So, I went running with my sister, Amanda, this morning, and here are two things that I now know for sure:
A. I am in worse shape than I thought.
B. My sister is on crack.
She is a crack-smoking, way-too-cheery, swingy-ponytailed, freak.
Here’s the deal. While I have been engulfed in a year of lazy assness, my sister has been running every day, eating healthy crap and completing the Washington D.C. Marine Corps Marathon.
Yep, that’s right, folks. She hasn’t just been running. She’s been running so damn much that I prayed that today – if only today! – would be the day her stupid swishy ponytail just said, “Alright, I’ve had enough!” and fell off.
Then, we could have stopped.
But it didn’t. And, instead, I chose to run one of the hardest hills there is in Pittsburgh because I have an ego problem. That, and the fact that I am a bit of a masochist, did not help my run with Barbie on crack.
Did not help at all.
Of course, instead of being intelligent and starting out slow after taking such a long exercise sabbatical, I decided to go all out. I have never been good at understanding such silly terms as “easing into it” or “beginner” or “sane.”
So, top off my Type-A personality with my juiced up sister and you know that I am just not going to be able to get out of bed tomorrow.
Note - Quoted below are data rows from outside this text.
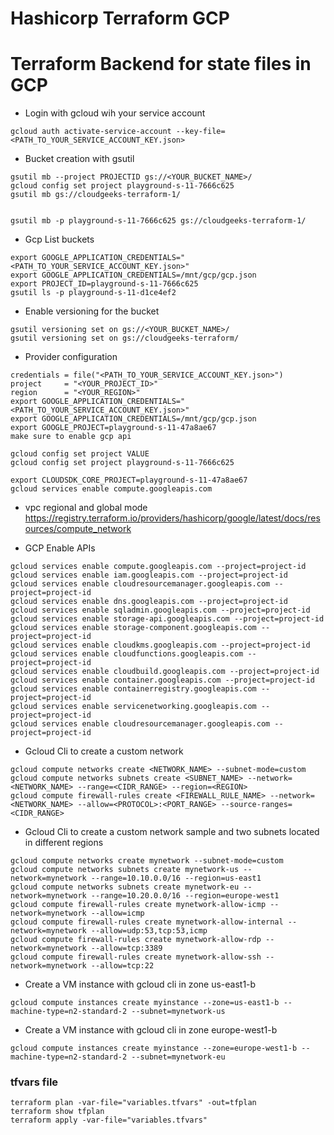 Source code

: # Hashicorp Terraform GCP

# Terraform Backend for state files in GCP

- Login with gcloud wih your service account
```commandline
gcloud auth activate-service-account --key-file=<PATH_TO_YOUR_SERVICE_ACCOUNT_KEY.json>
```

- Bucket creation with gsutil
```commandline
gsutil mb --project PROJECTID gs://<YOUR_BUCKET_NAME>/
gcloud config set project playground-s-11-7666c625
gsutil mb gs://cloudgeeks-terraform-1/


gsutil mb -p playground-s-11-7666c625 gs://cloudgeeks-terraform-1/
```

- Gcp List buckets
```commandline
export GOOGLE_APPLICATION_CREDENTIALS="<PATH_TO_YOUR_SERVICE_ACCOUNT_KEY.json>"
export GOOGLE_APPLICATION_CREDENTIALS=/mnt/gcp/gcp.json
export PROJECT_ID=playground-s-11-7666c625
gsutil ls -p playground-s-11-d1ce4ef2
```

- Enable versioning for the bucket
```commandline
gsutil versioning set on gs://<YOUR_BUCKET_NAME>/
gsutil versioning set on gs://cloudgeeks-terraform/
```

- Provider configuration
```commandline
credentials = file("<PATH_TO_YOUR_SERVICE_ACCOUNT_KEY.json>")
project     = "<YOUR_PROJECT_ID>"
region      = "<YOUR_REGION>"
export GOOGLE_APPLICATION_CREDENTIALS="<PATH_TO_YOUR_SERVICE_ACCOUNT_KEY.json>"
export GOOGLE_APPLICATION_CREDENTIALS=/mnt/gcp/gcp.json
export GOOGLE_PROJECT=playground-s-11-47a8ae67
make sure to enable gcp api

gcloud config set project VALUE
gcloud config set project playground-s-11-7666c625

export CLOUDSDK_CORE_PROJECT=playground-s-11-47a8ae67
gcloud services enable compute.googleapis.com
```

- vpc regional and global mode https://registry.terraform.io/providers/hashicorp/google/latest/docs/resources/compute_network

- GCP Enable APIs
```commandline
gcloud services enable compute.googleapis.com --project=project-id
gcloud services enable iam.googleapis.com --project=project-id
gcloud services enable cloudresourcemanager.googleapis.com --project=project-id
gcloud services enable dns.googleapis.com --project=project-id
gcloud services enable sqladmin.googleapis.com --project=project-id
gcloud services enable storage-api.googleapis.com --project=project-id
gcloud services enable storage-component.googleapis.com --project=project-id
gcloud services enable cloudkms.googleapis.com --project=project-id
gcloud services enable cloudfunctions.googleapis.com --project=project-id
gcloud services enable cloudbuild.googleapis.com --project=project-id
gcloud services enable container.googleapis.com --project=project-id
gcloud services enable containerregistry.googleapis.com --project=project-id
gcloud services enable servicenetworking.googleapis.com --project=project-id
gcloud services enable cloudresourcemanager.googleapis.com --project=project-id
```

- Gcloud Cli to create a custom network
```commandline
gcloud compute networks create <NETWORK_NAME> --subnet-mode=custom
gcloud compute networks subnets create <SUBNET_NAME> --network=<NETWORK_NAME> --range=<CIDR_RANGE> --region=<REGION>
gcloud compute firewall-rules create <FIREWALL_RULE_NAME> --network=<NETWORK_NAME> --allow=<PROTOCOL>:<PORT_RANGE> --source-ranges=<CIDR_RANGE>
```

- Gcloud Cli to create a custom network sample and two subnets located in different regions
```commandline
gcloud compute networks create mynetwork --subnet-mode=custom
gcloud compute networks subnets create mynetwork-us --network=mynetwork --range=10.10.0.0/16 --region=us-east1
gcloud compute networks subnets create mynetwork-eu --network=mynetwork --range=10.20.0.0/16 --region=europe-west1
gcloud compute firewall-rules create mynetwork-allow-icmp --network=mynetwork --allow=icmp
gcloud compute firewall-rules create mynetwork-allow-internal --network=mynetwork --allow=udp:53,tcp:53,icmp
gcloud compute firewall-rules create mynetwork-allow-rdp --network=mynetwork --allow=tcp:3389
gcloud compute firewall-rules create mynetwork-allow-ssh --network=mynetwork --allow=tcp:22
```

- Create a VM instance with gcloud cli in zone us-east1-b
```commandline
gcloud compute instances create myinstance --zone=us-east1-b --machine-type=n2-standard-2 --subnet=mynetwork-us
```
- Create a VM instance with gcloud cli in zone europe-west1-b
```commandline
gcloud compute instances create myinstance --zone=europe-west1-b --machine-type=n2-standard-2 --subnet=mynetwork-eu
```

### tfvars file
```commandline
terraform plan -var-file="variables.tfvars" -out=tfplan
terraform show tfplan
terraform apply -var-file="variables.tfvars"
``` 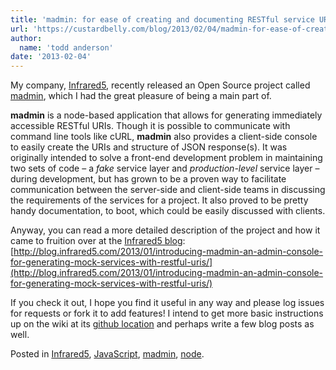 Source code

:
 ```yaml
---
title: 'madmin: for ease of creating and documenting RESTful service URIs'
url: 'https://custardbelly.com/blog/2013/02/04/madmin-for-ease-of-creating-and-documenting-restful-service-uris/'
author:
  name: 'todd anderson'
date: '2013-02-04'
---
```


My company, [Infrared5](http://infrared5.com), recently released an Open Source project called [madmin](https://github.com/infrared5/madmin), which I had the great pleasure of being a main part of. 

**madmin** is a node-based application that allows for generating immediately accessible RESTful URIs. Though it is possible to communicate with command line tools like cURL, **madmin** also provides a client-side console to easily create the URIs and structure of JSON response(s). It was originally intended to solve a front-end development problem in maintaining two sets of code – a _fake_ service layer and _production-level_ service layer – during development, but has grown to be a proven way to facilitate communication between the server-side and client-side teams in discussing the requirements of the services for a project. It also proved to be pretty handy documentation, to boot, which could be easily discussed with clients.

Anyway, you can read a more detailed description of the project and how it came to fruition over at the [Infrared5 blog](http://blog.infrared5.com): [http://blog.infrared5.com/2013/01/introducing-madmin-an-admin-console-for-generating-mock-services-with-restful-uris/](http://blog.infrared5.com/2013/01/introducing-madmin-an-admin-console-for-generating-mock-services-with-restful-uris/)

If you check it out, I hope you find it useful in any way and please log issues for requests or fork it to add features! I intend to get more basic instructions up on the wiki at its [github location](https://github.com/infrared5/madmin) and perhaps write a few blog posts as well.

Posted in [Infrared5](https://custardbelly.com/blog/category/infrared5/), [JavaScript](https://custardbelly.com/blog/category/javascript/), [madmin](https://custardbelly.com/blog/category/madmin/), [node](https://custardbelly.com/blog/category/node/).
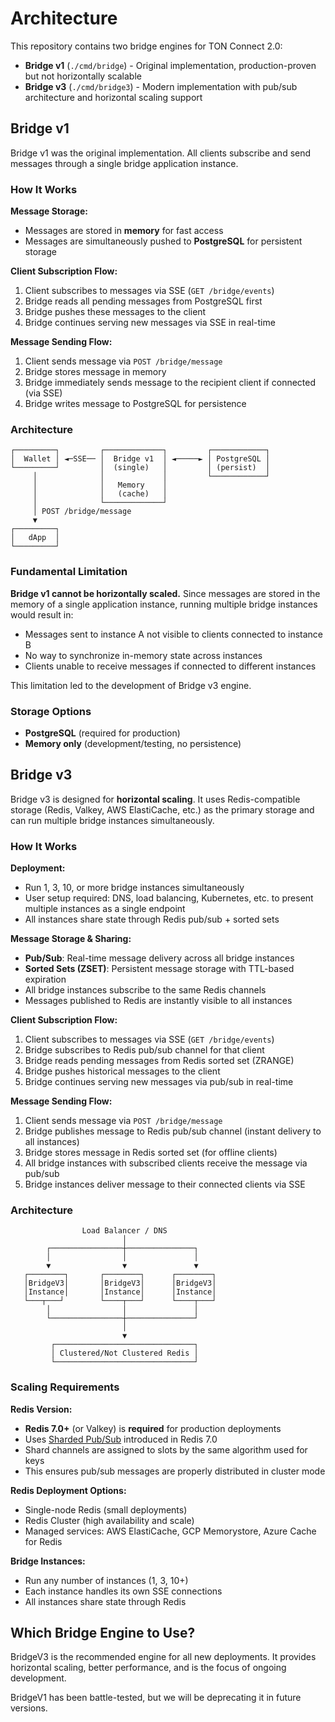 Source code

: # Architecture

This repository contains two bridge engines for TON Connect 2.0:

- **Bridge v1** (`./cmd/bridge`) - Original implementation, production-proven but not horizontally scalable
- **Bridge v3** (`./cmd/bridge3`) - Modern implementation with pub/sub architecture and horizontal scaling support

## Bridge v1

Bridge v1 was the original implementation. All clients subscribe and send messages through a single bridge application instance.

### How It Works

**Message Storage:**
- Messages are stored in **memory** for fast access
- Messages are simultaneously pushed to **PostgreSQL** for persistent storage

**Client Subscription Flow:**
1. Client subscribes to messages via SSE (`GET /bridge/events`)
2. Bridge reads all pending messages from PostgreSQL first
3. Bridge pushes these messages to the client
4. Bridge continues serving new messages via SSE in real-time

**Message Sending Flow:**
1. Client sends message via `POST /bridge/message`
2. Bridge stores message in memory
3. Bridge immediately sends message to the recipient client if connected (via SSE)
4. Bridge writes message to PostgreSQL for persistence

### Architecture

```
┌─────────┐         ┌─────────────┐         ┌────────────┐
│  Wallet │ ◄─SSE── │  Bridge v1  │ ◄─────► │ PostgreSQL │
└─────────┘         │  (single)   │         │ (persist)  │
     │              │             │         └────────────┘
     │              │   Memory    │
     │              │   (cache)   │
     │              └─────────────┘
     │ POST /bridge/message
     ▼
┌─────────┐
│   dApp  │
└─────────┘
```

### Fundamental Limitation

**Bridge v1 cannot be horizontally scaled.** Since messages are stored in the memory of a single application instance, running multiple bridge instances would result in:
- Messages sent to instance A not visible to clients connected to instance B
- No way to synchronize in-memory state across instances
- Clients unable to receive messages if connected to different instances

This limitation led to the development of Bridge v3 engine.

### Storage Options

- **PostgreSQL** (required for production)
- **Memory only** (development/testing, no persistence)

## Bridge v3

Bridge v3 is designed for **horizontal scaling**. It uses Redis-compatible storage (Redis, Valkey, AWS ElastiCache, etc.) as the primary storage and can run multiple bridge instances simultaneously.

### How It Works

**Deployment:**
- Run 1, 3, 10, or more bridge instances simultaneously
- User setup required: DNS, load balancing, Kubernetes, etc. to present multiple instances as a single endpoint
- All instances share state through Redis pub/sub + sorted sets

**Message Storage & Sharing:**
- **Pub/Sub**: Real-time message delivery across all bridge instances
- **Sorted Sets (ZSET)**: Persistent message storage with TTL-based expiration
- All bridge instances subscribe to the same Redis channels
- Messages published to Redis are instantly visible to all instances

**Client Subscription Flow:**
1. Client subscribes to messages via SSE (`GET /bridge/events`)
2. Bridge subscribes to Redis pub/sub channel for that client
3. Bridge reads pending messages from Redis sorted set (ZRANGE)
4. Bridge pushes historical messages to the client
5. Bridge continues serving new messages via pub/sub in real-time

**Message Sending Flow:**
1. Client sends message via `POST /bridge/message`
2. Bridge publishes message to Redis pub/sub channel (instant delivery to all instances)
3. Bridge stores message in Redis sorted set (for offline clients)
4. All bridge instances with subscribed clients receive the message via pub/sub
5. Bridge instances deliver message to their connected clients via SSE

### Architecture

```
                Load Balancer / DNS
                         │
        ┌────────────────┼───────────────┐
        │                │               │
        ▼                ▼               ▼
   ┌────────┐       ┌────────┐      ┌────────┐
   │BridgeV3│       │BridgeV3│      │BridgeV3│
   │Instance│       │Instance│      │Instance│
   └───┬───┘        └────┬───┘      └────┬───┘
        │                │               │
        └────────────────┼───────────────┘
                         │
                         ▼
         ┌───────────────────────────────┐
         │ Clustered/Not Clustered Redis │
         └───────────────────────────────┘
```

### Scaling Requirements

**Redis Version:**
- **Redis 7.0+** (or Valkey) is **required** for production deployments
- Uses [Sharded Pub/Sub](https://valkey.io/topics/pubsub/) introduced in Redis 7.0
- Shard channels are assigned to slots by the same algorithm used for keys
- This ensures pub/sub messages are properly distributed in cluster mode

**Redis Deployment Options:**
- Single-node Redis (small deployments)
- Redis Cluster (high availability and scale)
- Managed services: AWS ElastiCache, GCP Memorystore, Azure Cache for Redis

**Bridge Instances:**
- Run any number of instances (1, 3, 10+)
- Each instance handles its own SSE connections
- All instances share state through Redis

## Which Bridge Engine to Use?

BridgeV3 is the recommended engine for all new deployments. It provides horizontal scaling, better performance, and is the focus of ongoing development.

BridgeV1 has been battle-tested, but we will be deprecating it in future versions.
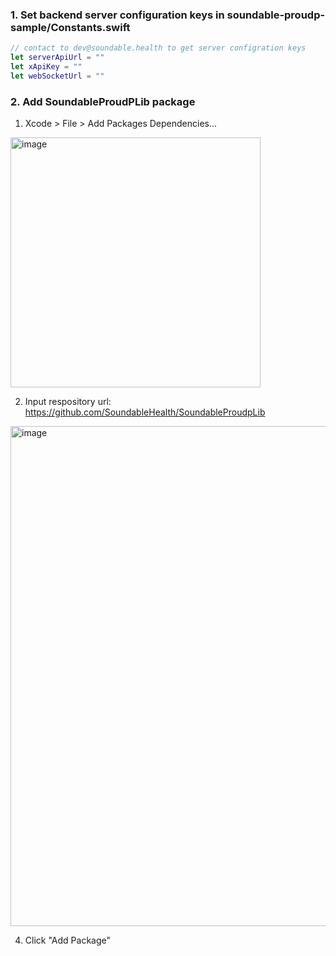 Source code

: ### 1. Set backend server configuration keys in soundable-proudp-sample/Constants.swift
```swift
// contact to dev@soundable.health to get server configration keys
let serverApiUrl = ""
let xApiKey = ""
let webSocketUrl = ""
```

### 2. Add SoundableProudPLib package
1. Xcode > File > Add Packages Dependencies...
<img width="400" alt="image" src="https://github.com/user-attachments/assets/12abf0e6-b87e-4ce6-9d33-36b4a44db905">

2. Input respository url: https://github.com/SoundableHealth/SoundableProudpLib
<img width="800" alt="image" src="https://github.com/user-attachments/assets/4d196efa-3738-4f8c-8247-a51f1d438f77">

4. Click "Add Package"
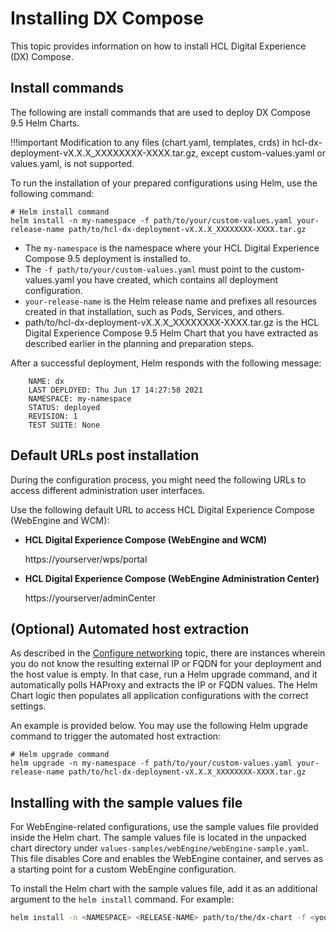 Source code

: # Installing DX Compose

This topic provides information on how to install HCL Digital Experience (DX) Compose.

## Install commands

The following are install commands that are used to deploy DX Compose 9.5 Helm Charts.

!!!important
    Modification to any files (chart.yaml, templates, crds) in hcl-dx-deployment-vX.X.X\_XXXXXXXX-XXXX.tar.gz, except custom-values.yaml or values.yaml, is not supported.

To run the installation of your prepared configurations using Helm, use the following command:

```
# Helm install command
helm install -n my-namespace -f path/to/your/custom-values.yaml your-release-name path/to/hcl-dx-deployment-vX.X.X_XXXXXXXX-XXXX.tar.gz
```

-   The `my-namespace` is the namespace where your HCL Digital Experience Compose 9.5 deployment is installed to.
-   The `-f path/to/your/custom-values.yaml` must point to the custom-values.yaml you have created, which contains all deployment configuration.
-   `your-release-name` is the Helm release name and prefixes all resources created in that installation, such as Pods, Services, and others.
-   path/to/hcl-dx-deployment-vX.X.X_XXXXXXXX-XXXX.tar.gz is the HCL Digital Experience Compose 9.5 Helm Chart that you have extracted as described earlier in the planning and preparation steps.

After a successful deployment, Helm responds with the following message:

```
    NAME: dx
    LAST DEPLOYED: Thu Jun 17 14:27:58 2021
    NAMESPACE: my-namespace
    STATUS: deployed
    REVISION: 1
    TEST SUITE: None
```

## Default URLs post installation

During the configuration process, you might need the following URLs to access different administration user interfaces.

Use the following default URL to access HCL Digital Experience Compose (WebEngine and WCM):

-   **HCL Digital Experience Compose (WebEngine and WCM)**

    https://yourserver/wps/portal

-   **HCL Digital Experience Compose (WebEngine Administration Center)**

    https://yourserver/adminCenter

## (Optional) Automated host extraction

As described in the [Configure networking](../kubernetes_deployment/preparation/mandatory_tasks/prepare_configure_networking.md) topic, there are instances wherein you do not know the resulting external IP or FQDN for your deployment and the host value is empty. In that case, run a Helm upgrade command, and it automatically polls HAProxy and extracts the IP or FQDN values. The Helm Chart logic then populates all application configurations with the correct settings.

An example is provided below. You may use the following Helm upgrade command to trigger the automated host extraction:

```
# Helm upgrade command
helm upgrade -n my-namespace -f path/to/your/custom-values.yaml your-release-name path/to/hcl-dx-deployment-vX.X.X_XXXXXXXX-XXXX.tar.gz
```

## Installing with the sample values file

For WebEngine-related configurations, use the sample values file provided inside the Helm chart. The sample values file is located in the unpacked chart directory under `values-samples/webEngine/webEngine-sample.yaml`. This file disables Core and enables the WebEngine container, and serves as a starting point for a custom WebEngine configuration.

To install the Helm chart with the sample values file, add it as an additional argument to the `helm install` command. For example:

```sh
helm install -n <NAMESPACE> <RELEASE-NAME> path/to/the/dx-chart -f <your-existing-custom-values-file> -f webEngine-sample.yaml
```
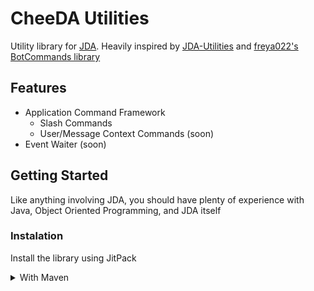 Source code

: # CheeDA Utilities

Utility library for [JDA](https://github.com/DV8FromTheWorld/JDA). Heavily inspired by [JDA-Utilities](https://github.com/JDA-Applications/JDA-Utilities) and [freya022's BotCommands library](https://github.com/freya022/BotCommands)

## Features

- Application Command Framework
  - Slash Commands
  - User/Message Context Commands (soon)
- Event Waiter (soon)

## Getting Started

Like anything involving JDA, you should have plenty of experience with Java, Object Oriented Programming, and JDA itself

### Instalation

Install the library using JitPack

<details>
  <summary>With Maven</summary>

  ```xml
  <repositories>
    <repository>
        <id>jitpack</id>
        <url>https://jitpack.io</url>
    </repository>
  </repositories>
  
  ...
  
  <dependencies>
    <dependency>
      <groupId>com.github.CheesyGamer77</groupId>
      <artifactId>CheeDA-Utilities</artifactId>
      <version>VERSION</version>
    </dependency>
  </dependencies>
  ```
</details>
And if the fact that my sister is more athletically-advanced than I am right now is not enough, I must express one more thing to each one of you in order for this psychotic run to seep it’s way into your little brains:
The girl will not effing shut up.
I mean, I am literally begging for air and she is talking to me about the bagels she ate last night. As if I already don’t want to kill her, she is telling me about an activity that I would much rather be engaging in at that moment than running with a blabber mouth.
And then, she keeps talking. And I try to respond. And she talks. And I gasp. And she talks, and talks, and talks. And I search for the nearest person who may be carrying an inhaler.
And then …
we are going downhill.
I feel my naturally-imbedded pace begin to sink in, and I look over to my right at the cracked-up chatterbox.
And I realize what I have been missing.
That pain and hurt, and the feeling of weakness and strength duking it out is one of my favorite things about running.
And running with my sister … Well, I guess I missed that, too.